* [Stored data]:
────────────────
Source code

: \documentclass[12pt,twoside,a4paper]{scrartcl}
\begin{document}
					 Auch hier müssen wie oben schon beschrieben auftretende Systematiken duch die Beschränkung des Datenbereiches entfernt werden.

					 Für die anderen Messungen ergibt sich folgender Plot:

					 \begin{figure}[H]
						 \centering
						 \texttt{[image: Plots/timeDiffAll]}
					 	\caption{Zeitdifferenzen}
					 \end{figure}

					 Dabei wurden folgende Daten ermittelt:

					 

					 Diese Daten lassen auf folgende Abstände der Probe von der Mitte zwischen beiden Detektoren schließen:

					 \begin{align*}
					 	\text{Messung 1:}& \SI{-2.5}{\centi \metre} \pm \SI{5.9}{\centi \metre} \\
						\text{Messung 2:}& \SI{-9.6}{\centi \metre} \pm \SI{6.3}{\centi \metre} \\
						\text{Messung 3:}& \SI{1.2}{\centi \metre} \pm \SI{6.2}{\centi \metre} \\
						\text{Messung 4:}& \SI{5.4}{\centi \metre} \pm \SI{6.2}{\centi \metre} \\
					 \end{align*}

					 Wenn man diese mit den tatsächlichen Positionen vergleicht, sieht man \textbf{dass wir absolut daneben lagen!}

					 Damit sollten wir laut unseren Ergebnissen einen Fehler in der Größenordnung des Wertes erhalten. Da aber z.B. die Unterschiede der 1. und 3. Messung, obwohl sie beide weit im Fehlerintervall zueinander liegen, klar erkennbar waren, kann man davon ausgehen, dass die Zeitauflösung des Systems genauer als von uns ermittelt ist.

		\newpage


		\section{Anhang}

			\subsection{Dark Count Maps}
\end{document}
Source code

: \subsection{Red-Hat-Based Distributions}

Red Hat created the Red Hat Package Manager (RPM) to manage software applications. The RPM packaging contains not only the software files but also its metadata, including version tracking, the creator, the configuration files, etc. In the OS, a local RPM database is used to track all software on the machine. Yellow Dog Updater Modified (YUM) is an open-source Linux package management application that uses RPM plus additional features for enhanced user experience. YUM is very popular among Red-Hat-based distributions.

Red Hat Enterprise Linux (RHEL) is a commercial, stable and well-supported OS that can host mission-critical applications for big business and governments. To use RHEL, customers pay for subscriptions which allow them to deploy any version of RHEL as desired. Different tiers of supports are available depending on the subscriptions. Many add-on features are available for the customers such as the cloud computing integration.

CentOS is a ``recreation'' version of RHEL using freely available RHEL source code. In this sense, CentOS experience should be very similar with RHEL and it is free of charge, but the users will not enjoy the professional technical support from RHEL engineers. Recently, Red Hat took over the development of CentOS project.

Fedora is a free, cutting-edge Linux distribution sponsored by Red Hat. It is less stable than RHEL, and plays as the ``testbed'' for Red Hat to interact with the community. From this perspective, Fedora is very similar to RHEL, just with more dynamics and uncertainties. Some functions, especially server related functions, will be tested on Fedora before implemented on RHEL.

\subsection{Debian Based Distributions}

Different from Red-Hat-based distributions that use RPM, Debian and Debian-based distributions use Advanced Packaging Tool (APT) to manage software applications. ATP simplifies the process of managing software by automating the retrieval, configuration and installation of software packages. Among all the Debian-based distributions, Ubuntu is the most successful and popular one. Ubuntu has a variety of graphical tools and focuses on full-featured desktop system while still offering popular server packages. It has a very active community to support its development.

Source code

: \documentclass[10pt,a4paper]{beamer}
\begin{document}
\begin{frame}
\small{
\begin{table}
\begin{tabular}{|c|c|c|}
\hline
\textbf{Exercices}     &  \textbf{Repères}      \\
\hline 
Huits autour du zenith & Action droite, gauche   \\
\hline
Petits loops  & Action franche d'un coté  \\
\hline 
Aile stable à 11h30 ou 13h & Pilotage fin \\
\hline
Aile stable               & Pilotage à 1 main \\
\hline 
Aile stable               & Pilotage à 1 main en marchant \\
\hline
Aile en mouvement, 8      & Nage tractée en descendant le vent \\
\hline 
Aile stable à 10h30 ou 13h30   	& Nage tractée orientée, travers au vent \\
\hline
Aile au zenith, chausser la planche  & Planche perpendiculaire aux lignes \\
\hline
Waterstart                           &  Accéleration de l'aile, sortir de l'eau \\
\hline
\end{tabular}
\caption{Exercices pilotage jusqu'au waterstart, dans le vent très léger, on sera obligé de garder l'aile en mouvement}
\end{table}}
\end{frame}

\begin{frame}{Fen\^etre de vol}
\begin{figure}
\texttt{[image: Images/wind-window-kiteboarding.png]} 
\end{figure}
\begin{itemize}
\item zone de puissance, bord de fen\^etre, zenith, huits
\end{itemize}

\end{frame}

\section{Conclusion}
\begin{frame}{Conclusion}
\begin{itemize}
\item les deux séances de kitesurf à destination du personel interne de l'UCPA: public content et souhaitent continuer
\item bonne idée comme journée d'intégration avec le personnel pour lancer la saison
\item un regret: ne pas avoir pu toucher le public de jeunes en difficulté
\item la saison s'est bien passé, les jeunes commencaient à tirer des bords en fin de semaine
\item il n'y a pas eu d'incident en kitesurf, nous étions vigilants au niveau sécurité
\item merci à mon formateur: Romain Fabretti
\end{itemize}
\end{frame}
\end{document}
────────────────
* [TASK STATEMENT]: Make sure every record is repeated exactly.

* [REPLY]:
Source code

: \documentclass[12pt,twoside,a4paper]{scrartcl}
\begin{document}
					 Auch hier müssen wie oben schon beschrieben auftretende Systematiken duch die Beschränkung des Datenbereiches entfernt werden.

					 Für die anderen Messungen ergibt sich folgender Plot:

					 \begin{figure}[H]
						 \centering
						 \texttt{[image: Plots/timeDiffAll]}
					 	\caption{Zeitdifferenzen}
					 \end{figure}

					 Dabei wurden folgende Daten ermittelt:

					 

					 Diese Daten lassen auf folgende Abstände der Probe von der Mitte zwischen beiden Detektoren schließen:

					 \begin{align*}
					 	\text{Messung 1:}& \SI{-2.5}{\centi \metre} \pm \SI{5.9}{\centi \metre} \\
						\text{Messung 2:}& \SI{-9.6}{\centi \metre} \pm \SI{6.3}{\centi \metre} \\
						\text{Messung 3:}& \SI{1.2}{\centi \metre} \pm \SI{6.2}{\centi \metre} \\
						\text{Messung 4:}& \SI{5.4}{\centi \metre} \pm \SI{6.2}{\centi \metre} \\
					 \end{align*}

					 Wenn man diese mit den tatsächlichen Positionen vergleicht, sieht man \textbf{dass wir absolut daneben lagen!}

					 Damit sollten wir laut unseren Ergebnissen einen Fehler in der Größenordnung des Wertes erhalten. Da aber z.B. die Unterschiede der 1. und 3. Messung, obwohl sie beide weit im Fehlerintervall zueinander liegen, klar erkennbar waren, kann man davon ausgehen, dass die Zeitauflösung des Systems genauer als von uns ermittelt ist.

		\newpage


		\section{Anhang}

			\subsection{Dark Count Maps}
\end{document}
Source code

: \subsection{Red-Hat-Based Distributions}

Red Hat created the Red Hat Package Manager (RPM) to manage software applications. The RPM packaging contains not only the software files but also its metadata, including version tracking, the creator, the configuration files, etc. In the OS, a local RPM database is used to track all software on the machine. Yellow Dog Updater Modified (YUM) is an open-source Linux package management application that uses RPM plus additional features for enhanced user experience. YUM is very popular among Red-Hat-based distributions.

Red Hat Enterprise Linux (RHEL) is a commercial, stable and well-supported OS that can host mission-critical applications for big business and governments. To use RHEL, customers pay for subscriptions which allow them to deploy any version of RHEL as desired. Different tiers of supports are available depending on the subscriptions. Many add-on features are available for the customers such as the cloud computing integration.

CentOS is a ``recreation'' version of RHEL using freely available RHEL source code. In this sense, CentOS experience should be very similar with RHEL and it is free of charge, but the users will not enjoy the professional technical support from RHEL engineers. Recently, Red Hat took over the development of CentOS project.

Fedora is a free, cutting-edge Linux distribution sponsored by Red Hat. It is less stable than RHEL, and plays as the ``testbed'' for Red Hat to interact with the community. From this perspective, Fedora is very similar to RHEL, just with more dynamics and uncertainties. Some functions, especially server related functions, will be tested on Fedora before implemented on RHEL.

\subsection{Debian Based Distributions}

Different from Red-Hat-based distributions that use RPM, Debian and Debian-based distributions use Advanced Packaging Tool (APT) to manage software applications. ATP simplifies the process of managing software by automating the retrieval, configuration and installation of software packages. Among all the Debian-based distributions, Ubuntu is the most successful and popular one. Ubuntu has a variety of graphical tools and focuses on full-featured desktop system while still offering popular server packages. It has a very active community to support its development.

Source code

: \documentclass[10pt,a4paper]{beamer}
\begin{document}
\begin{frame}
\small{
\begin{table}
\begin{tabular}{|c|c|c|}
\hline
\textbf{Exercices}     &  \textbf{Repères}      \\
\hline 
Huits autour du zenith & Action droite, gauche   \\
\hline
Petits loops  & Action franche d'un coté  \\
\hline 
Aile stable à 11h30 ou 13h & Pilotage fin \\
\hline
Aile stable               & Pilotage à 1 main \\
\hline 
Aile stable               & Pilotage à 1 main en marchant \\
\hline
Aile en mouvement, 8      & Nage tractée en descendant le vent \\
\hline 
Aile stable à 10h30 ou 13h30   	& Nage tractée orientée, travers au vent \\
\hline
Aile au zenith, chausser la planche  & Planche perpendiculaire aux lignes \\
\hline
Waterstart                           &  Accéleration de l'aile, sortir de l'eau \\
\hline
\end{tabular}
\caption{Exercices pilotage jusqu'au waterstart, dans le vent très léger, on sera obligé de garder l'aile en mouvement}
\end{table}}
\end{frame}

\begin{frame}{Fen\^etre de vol}
\begin{figure}
\texttt{[image: Images/wind-window-kiteboarding.png]} 
\end{figure}
\begin{itemize}
\item zone de puissance, bord de fen\^etre, zenith, huits
\end{itemize}

\end{frame}

\section{Conclusion}
\begin{frame}{Conclusion}
\begin{itemize}
\item les deux séances de kitesurf à destination du personel interne de l'UCPA: public content et souhaitent continuer
\item bonne idée comme journée d'intégration avec le personnel pour lancer la saison
\item un regret: ne pas avoir pu toucher le public de jeunes en difficulté
\item la saison s'est bien passé, les jeunes commencaient à tirer des bords en fin de semaine
\item il n'y a pas eu d'incident en kitesurf, nous étions vigilants au niveau sécurité
\item merci à mon formateur: Romain Fabretti
\end{itemize}
\end{frame}
\end{document}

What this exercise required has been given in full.